◆ PROBLEM TO SOLVE: Go through the entries below line by line and count those containing "provincesTilesRetrieve"; the answer is that count alone.

◆ SOURCE DATA:
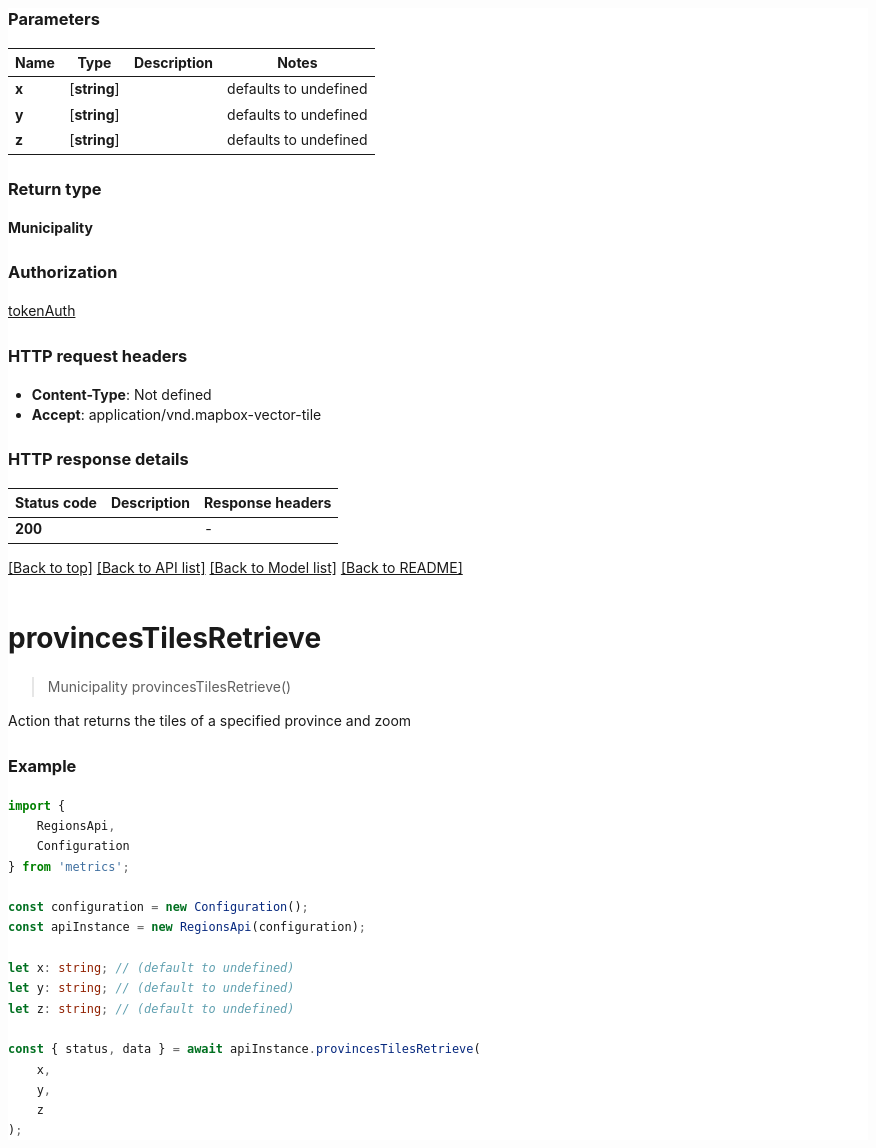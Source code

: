 ### Parameters

|Name | Type | Description  | Notes|
|------------- | ------------- | ------------- | -------------|
| **x** | [**string**] |  | defaults to undefined|
| **y** | [**string**] |  | defaults to undefined|
| **z** | [**string**] |  | defaults to undefined|


### Return type

**Municipality**

### Authorization

[tokenAuth](../README.md#tokenAuth)

### HTTP request headers

 - **Content-Type**: Not defined
 - **Accept**: application/vnd.mapbox-vector-tile


### HTTP response details
| Status code | Description | Response headers |
|-------------|-------------|------------------|
|**200** |  |  -  |

[[Back to top]](#) [[Back to API list]](../README.md#documentation-for-api-endpoints) [[Back to Model list]](../README.md#documentation-for-models) [[Back to README]](../README.md)

# **provincesTilesRetrieve**
> Municipality provincesTilesRetrieve()

Action that returns the tiles of a specified province and zoom

### Example

```typescript
import {
    RegionsApi,
    Configuration
} from 'metrics';

const configuration = new Configuration();
const apiInstance = new RegionsApi(configuration);

let x: string; // (default to undefined)
let y: string; // (default to undefined)
let z: string; // (default to undefined)

const { status, data } = await apiInstance.provincesTilesRetrieve(
    x,
    y,
    z
);
```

◆ EXERCISE OUTPUT: 3